Starring Bill Murray as Richie Lanz, a washed-up American music manager who discovers a talented singer named Salima (Leem Lubany) in Afghanistan's Paktia province, "Rock the Kasbah" strives to be "Jerry Maguire" in the Middle East, a feel-good film about belief in oneself. (It's dedicated to Setara Hussainzada, who endured death threats after singing on the television show "Afghan Star.") Casting Murray to type as a laid-back lounge-lizard in one of the least chilled-out places on Earth, "Rock the Kasbah" positions itself as a slightly topical but mostly zany fish-out-of-water comedy.
The problem here is not so much the fish as the water -- an ongoing war that has claimed the lives of tens of thousands.
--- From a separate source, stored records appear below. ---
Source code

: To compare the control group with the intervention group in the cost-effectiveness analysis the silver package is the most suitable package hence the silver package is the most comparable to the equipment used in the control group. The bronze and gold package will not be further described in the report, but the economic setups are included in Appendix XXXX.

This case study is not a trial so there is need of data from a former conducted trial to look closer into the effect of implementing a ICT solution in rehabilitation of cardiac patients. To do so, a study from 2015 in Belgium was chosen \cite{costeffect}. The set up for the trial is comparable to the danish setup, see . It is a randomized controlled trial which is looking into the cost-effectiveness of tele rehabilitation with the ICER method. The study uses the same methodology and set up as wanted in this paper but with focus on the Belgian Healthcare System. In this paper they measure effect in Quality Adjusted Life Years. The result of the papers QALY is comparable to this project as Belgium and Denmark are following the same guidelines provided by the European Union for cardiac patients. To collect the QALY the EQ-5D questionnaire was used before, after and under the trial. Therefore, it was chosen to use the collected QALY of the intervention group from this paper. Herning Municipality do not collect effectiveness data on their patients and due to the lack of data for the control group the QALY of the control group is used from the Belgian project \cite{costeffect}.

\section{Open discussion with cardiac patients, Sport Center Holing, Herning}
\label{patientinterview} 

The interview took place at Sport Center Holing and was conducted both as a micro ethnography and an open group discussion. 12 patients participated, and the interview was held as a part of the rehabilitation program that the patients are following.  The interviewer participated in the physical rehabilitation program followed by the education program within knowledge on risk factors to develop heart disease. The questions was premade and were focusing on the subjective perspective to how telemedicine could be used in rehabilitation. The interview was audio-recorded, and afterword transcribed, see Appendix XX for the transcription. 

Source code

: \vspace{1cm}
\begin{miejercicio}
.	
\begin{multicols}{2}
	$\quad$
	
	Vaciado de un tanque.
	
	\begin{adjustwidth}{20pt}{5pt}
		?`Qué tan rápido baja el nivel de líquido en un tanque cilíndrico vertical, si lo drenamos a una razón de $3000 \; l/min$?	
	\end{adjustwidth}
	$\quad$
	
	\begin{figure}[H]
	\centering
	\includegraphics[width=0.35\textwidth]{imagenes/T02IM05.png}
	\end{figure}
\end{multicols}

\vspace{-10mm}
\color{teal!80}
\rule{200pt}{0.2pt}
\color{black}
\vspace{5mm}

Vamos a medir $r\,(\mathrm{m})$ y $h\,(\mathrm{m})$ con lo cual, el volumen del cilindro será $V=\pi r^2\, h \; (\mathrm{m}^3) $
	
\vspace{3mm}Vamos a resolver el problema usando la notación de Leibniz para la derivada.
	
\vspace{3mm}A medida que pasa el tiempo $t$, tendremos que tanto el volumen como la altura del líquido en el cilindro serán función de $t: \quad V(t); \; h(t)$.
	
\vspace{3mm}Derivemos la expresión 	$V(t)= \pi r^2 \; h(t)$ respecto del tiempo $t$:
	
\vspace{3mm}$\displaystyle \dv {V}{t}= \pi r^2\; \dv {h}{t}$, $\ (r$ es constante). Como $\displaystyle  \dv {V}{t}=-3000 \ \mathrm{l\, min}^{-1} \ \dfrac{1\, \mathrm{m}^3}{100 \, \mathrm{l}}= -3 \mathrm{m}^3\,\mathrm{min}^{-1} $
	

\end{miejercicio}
Levinson and writer Mitch Glazer use this as the backdrop for high jinks and slapstick as Richie jive-talks his way through tribal warfare, exploding IEDs and possible honor killings. Danny McBride and Scott Caan as pot-smoking munitions dealers, along with Bruce Willis as a mercenary named Bombay Brian, prove that "Rock the Kasbah" regards Afghanistan the way "The Hangover" regarded Las Vegas -- a wild 'n' woolly town full of colorful rascals.
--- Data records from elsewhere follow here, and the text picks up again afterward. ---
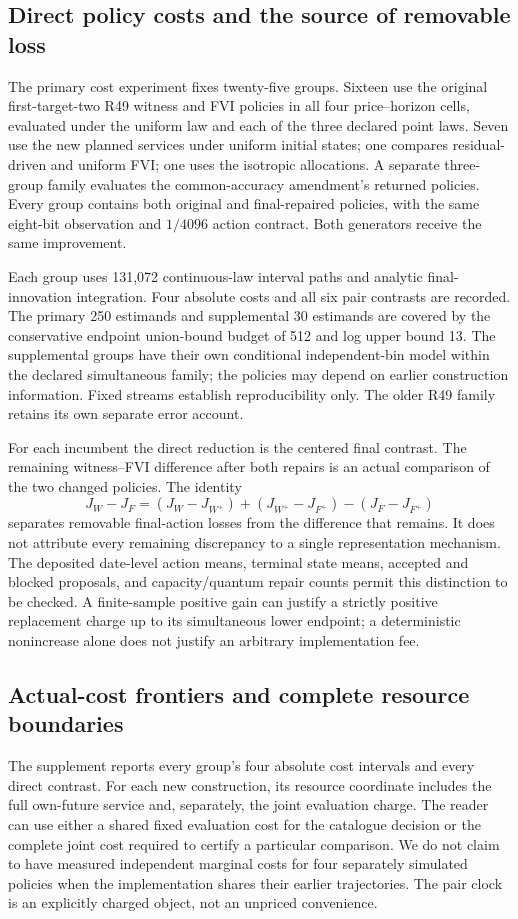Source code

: \subsection{Direct policy costs and the source of removable loss}
The primary cost experiment fixes twenty-five groups. Sixteen use the original first-target-two R49 witness and FVI policies in all four price--horizon cells, evaluated under the uniform law and each of the three declared point laws. Seven use the new planned services under uniform initial states; one compares residual-driven and uniform FVI; one uses the isotropic allocations. A separate three-group family evaluates the common-accuracy amendment's returned policies. Every group contains both original and final-repaired policies, with the same eight-bit observation and $1/4096$ action contract. Both generators receive the same improvement.

Each group uses 131,072 continuous-law interval paths and analytic final-innovation integration. Four absolute costs and all six pair contrasts are recorded. The primary 250 estimands and supplemental 30 estimands are covered by the conservative endpoint union-bound budget of 512 and log upper bound 13. The supplemental groups have their own conditional independent-bin model within the declared simultaneous family; the policies may depend on earlier construction information. Fixed streams establish reproducibility only. The older R49 family retains its own separate error account.




For each incumbent the direct reduction is the centered final contrast. The remaining witness--FVI difference after both repairs is an actual comparison of the two changed policies. The identity
\[
 J_W-J_F=(J_W-J_{W^+})+(J_{W^+}-J_{F^+})-(J_F-J_{F^+})
\]
separates removable final-action losses from the difference that remains. It does not attribute every remaining discrepancy to a single representation mechanism. The deposited date-level action means, terminal state means, accepted and blocked proposals, and capacity/quantum repair counts permit this distinction to be checked. A finite-sample positive gain can justify a strictly positive replacement charge up to its simultaneous lower endpoint; a deterministic nonincrease alone does not justify an arbitrary implementation fee.

\subsection{Actual-cost frontiers and complete resource boundaries}
The supplement reports every group's four absolute cost intervals and every direct contrast. For each new construction, its resource coordinate includes the full own-future service and, separately, the joint evaluation charge. The reader can use either a shared fixed evaluation cost for the catalogue decision or the complete joint cost required to certify a particular comparison. We do not claim to have measured independent marginal costs for four separately simulated policies when the implementation shares their earlier trajectories. The pair clock is an explicitly charged object, not an unpriced convenience.

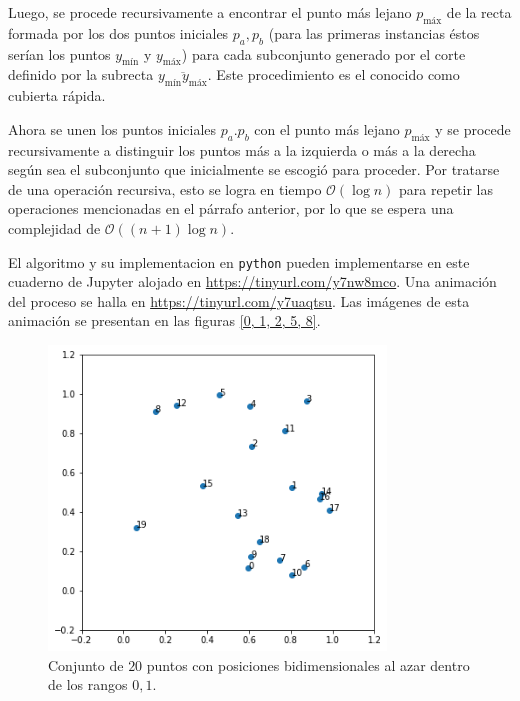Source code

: \documentclass[paper=leter, fontsize=11pt]{scrartcl}
\numberwithin{equation}{section}		%
\numberwithin{figure}{section}			%
\numberwithin{table}{section}				%
\begin{document}
Luego, se procede recursivamente a encontrar el punto más lejano $p_{\text{máx}}$ de la recta formada por los dos puntos iniciales $p_a, p_b$ (para las primeras instancias éstos serían los puntos $y_{\text{mín}}$ y $y_{\text{máx}}$) para cada subconjunto generado por el corte definido por la subrecta $\overline{y_{\text{mín}} y_{\text{máx}}}$. Este procedimiento es el conocido como cubierta rápida.

Ahora se unen los puntos iniciales $p_a. p_b$ con el punto más lejano $p_{\text{máx}}$ y se procede recursivamente a distinguir los puntos más a la izquierda o más a la derecha según sea el subconjunto que inicialmente se escogió para proceder. Por tratarse de una operación recursiva, esto se logra en tiempo $\mathcal{O}(\log{n})$ para repetir las operaciones mencionadas en el párrafo anterior, por lo que se espera una complejidad de $\mathcal{O}((n + 1) \log{n})$.

El algoritmo y su implementacion en \texttt{python} pueden implementarse en este cuaderno de Jupyter alojado en \url{https://tinyurl.com/y7nw8mco}. Una animación del proceso se halla en \url{https://tinyurl.com/y7uaqtsu}. Las imágenes de esta animación se presentan en las figuras \ref{0, 1, 2, 5, 8}.

\begin{figure}
    \centering
    \includegraphics[width=0.8\textwidth]{0.png}
    \caption{Conjunto de $20$ puntos con posiciones bidimensionales al azar dentro de los rangos $0, 1$.}
    \label{0}
\end{figure}
\end{document}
There's even a gorgeous prostitute, Miss Merci (an ill-used Kate Hudson). The film's Pashtuns are either bemused bumpkins or stupid brutes -- the same stereotypes Hollywood has offered to blacks for decades.
Almost as appalling as the semi-comic portrayal of a village massacre is the central conceit that Salima (a pretty cipher) could sway Afghani hearts and minds by belting out an English-language pop tune. The fact that it's "Peace Train" by the Islamic convert Cat Stevens, now known as Yusuf Islam, doesn't wash. The whole idea -- that savage Eastern beasts could be soothed by our fine Western songcraft -- seems like the arrogant, ignorant fantasy of a 19th-century missionary, not an ostensibly hip music manager.